*Activity*: Scan the records that follow, and whenever a line has the word "相关的调用跟踪", copy it.

..............................

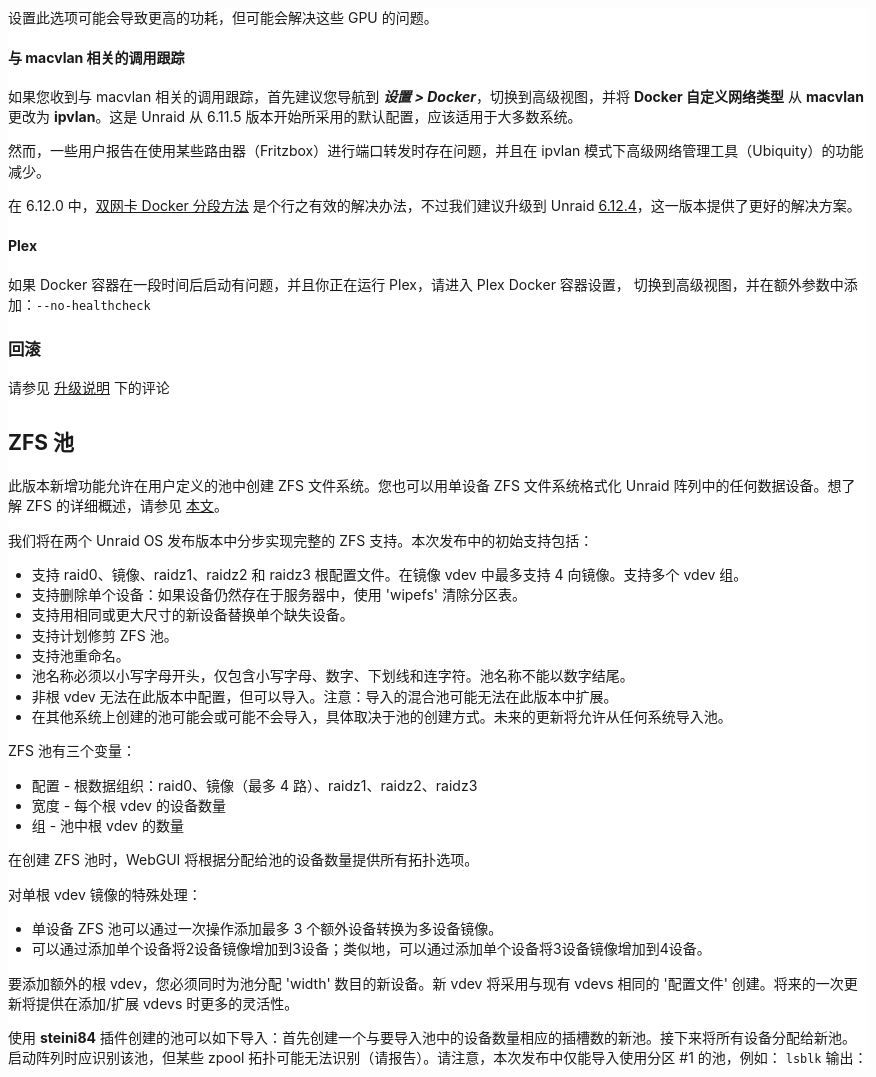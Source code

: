 设置此选项可能会导致更高的功耗，但可能会解决这些 GPU 的问题。

#### 与 macvlan 相关的调用跟踪

如果您收到与 macvlan 相关的调用跟踪，首先建议您导航到 _**设置 > Docker**_，切换到高级视图，并将 **Docker 自定义网络类型** 从 **macvlan** 更改为 **ipvlan**。这是 Unraid 从 6.11.5 版本开始所采用的默认配置，应该适用于大多数系统。

然而，一些用户报告在使用某些路由器（Fritzbox）进行端口转发时存在问题，并且在 ipvlan 模式下高级网络管理工具（Ubiquity）的功能减少。

在 6.12.0 中，[双网卡 Docker 分段方法](https://forums.unraid.net/topic/137048-guide-how-to-solve-macvlan-and-ipvlan-issues-with-containers-on-a-custom-network/) 是个行之有效的解决办法，不过我们建议升级到 Unraid [6.12.4](6.12.4.md)，这一版本提供了更好的解决方案。

#### Plex

如果 Docker 容器在一段时间后启动有问题，并且你正在运行 Plex，请进入 Plex Docker 容器设置，
切换到高级视图，并在额外参数中添加：`--no-healthcheck`

### 回滚

请参见 [升级说明](#upgrade-notes) 下的评论

## ZFS 池

此版本新增功能允许在用户定义的池中创建 ZFS 文件系统。您也可以用单设备 ZFS 文件系统格式化 Unraid 阵列中的任何数据设备。想了解 ZFS 的详细概述，请参见 [本文](https://arstechnica.com/information-technology/2020/05/zfs-101-understanding-zfs-storage-and-performance/)。

我们将在两个 Unraid OS 发布版本中分步实现完整的 ZFS 支持。本次发布中的初始支持包括：

- 支持 raid0、镜像、raidz1、raidz2 和 raidz3 根配置文件。在镜像 vdev 中最多支持 4 向镜像。支持多个 vdev 组。
- 支持删除单个设备：如果设备仍然存在于服务器中，使用 'wipefs' 清除分区表。
- 支持用相同或更大尺寸的新设备替换单个缺失设备。
- 支持计划修剪 ZFS 池。
- 支持池重命名。
- 池名称必须以小写字母开头，仅包含小写字母、数字、下划线和连字符。池名称不能以数字结尾。
- 非根 vdev 无法在此版本中配置，但可以导入。注意：导入的混合池可能无法在此版本中扩展。
- 在其他系统上创建的池可能会或可能不会导入，具体取决于池的创建方式。未来的更新将允许从任何系统导入池。

ZFS 池有三个变量：

- 配置 - 根数据组织：raid0、镜像（最多 4 路）、raidz1、raidz2、raidz3
- 宽度 - 每个根 vdev 的设备数量
- 组 - 池中根 vdev 的数量

在创建 ZFS 池时，WebGUI 将根据分配给池的设备数量提供所有拓扑选项。

对单根 vdev 镜像的特殊处理：

- 单设备 ZFS 池可以通过一次操作添加最多 3 个额外设备转换为多设备镜像。
- 可以通过添加单个设备将2设备镜像增加到3设备；类似地，可以通过添加单个设备将3设备镜像增加到4设备。

要添加额外的根 vdev，您必须同时为池分配 'width' 数目的新设备。新 vdev 将采用与现有 vdevs 相同的 '配置文件' 创建。将来的一次更新将提供在添加/扩展 vdevs 时更多的灵活性。

使用 **steini84** 插件创建的池可以如下导入：首先创建一个与要导入池中的设备数量相应的插槽数的新池。接下来将所有设备分配给新池。启动阵列时应识别该池，但某些 zpool 拓扑可能无法识别（请报告）。请注意，本次发布中仅能导入使用分区 #1 的池，例如： `lsblk` 输出：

..............................

*Exercise output*:
#### 与 macvlan 相关的调用跟踪
如果您收到与 macvlan 相关的调用跟踪，首先建议您导航到 _**设置 > Docker**_，切换到高级视图，并将 **Docker 自定义网络类型** 从 **macvlan** 更改为 **ipvlan**。这是 Unraid 从 6.11.5 版本开始所采用的默认配置，应该适用于大多数系统。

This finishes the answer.